**Task:** Check each line of the data for "compete", then give the number of lines that have it, without any other words.

BEGIN Data supplied

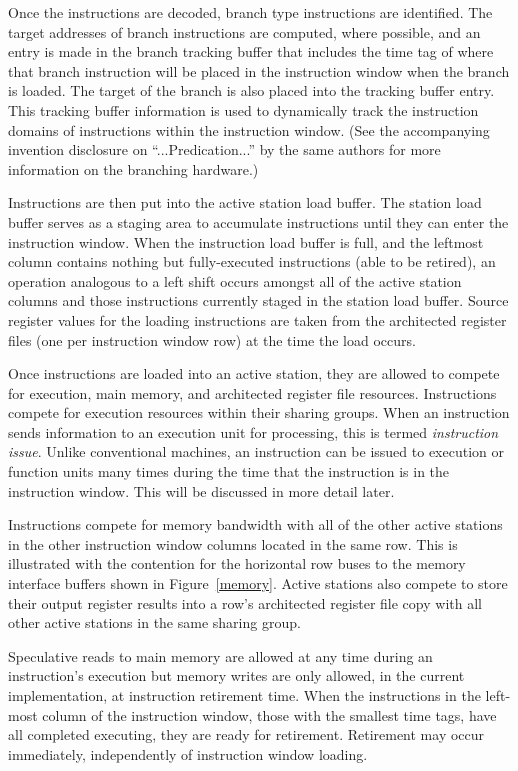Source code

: \documentclass[10pt,dvips]{article}
\begin{document}
Once the instructions are decoded, branch type instructions are
identified.  The target addresses of branch instructions are computed,
where possible, and an entry is made in the branch tracking buffer that
includes the time tag of where that branch instruction will be placed
in the instruction window when the branch is loaded.  The target of
the branch is also placed into the tracking buffer entry.  This
tracking buffer information is used to dynamically track the
instruction domains of instructions within the instruction window.
(See the accompanying invention disclosure on ``...Predication...''
by the same authors for more information on the branching hardware.)

Instructions are then put into the active station load buffer.
The station load buffer serves as a staging area to accumulate
instructions until they can enter the instruction window.  When the
instruction load buffer is full, and the leftmost column contains nothing
but fully-executed instructions (able to be retired), an operation
analogous to a left shift occurs amongst all of the active station
columns and those instructions currently staged in the station load
buffer.  Source register values for the
loading instructions are taken from the
architected register files (one per instruction window row) at the time
the load occurs.

Once instructions are loaded into an active station, they are allowed
to compete for execution, main memory, and architected register
file resources.  Instructions compete for execution resources
within their sharing groups.  When an instruction sends information to
an execution unit for processing, this is termed {\it instruction
issue}.  Unlike conventional machines, an instruction can be issued to
execution or function units many times during the time that
the instruction is in
the instruction window.  This will be discussed in more detail later.

Instructions compete for memory bandwidth with all of the other active
stations in the other instruction window columns located in the same
row.  This is illustrated with the contention for the horizontal row
buses to the memory interface buffers shown in Figure~\ref{memory}.
Active
stations also compete to store their output register results into
a row's
architected register file copy with all other active stations
in the same sharing group.

Speculative reads to main memory are allowed at any time during an
instruction's execution but memory writes are only allowed, in the
current implementation, at instruction retirement time.
When the instructions in the
left-most column of the instruction window, those with the smallest
time tags, have all completed executing, they are ready for
retirement.  Retirement may occur immediately, independently of
instruction window loading.
\end{document}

END Data supplied

**Expected output:** 4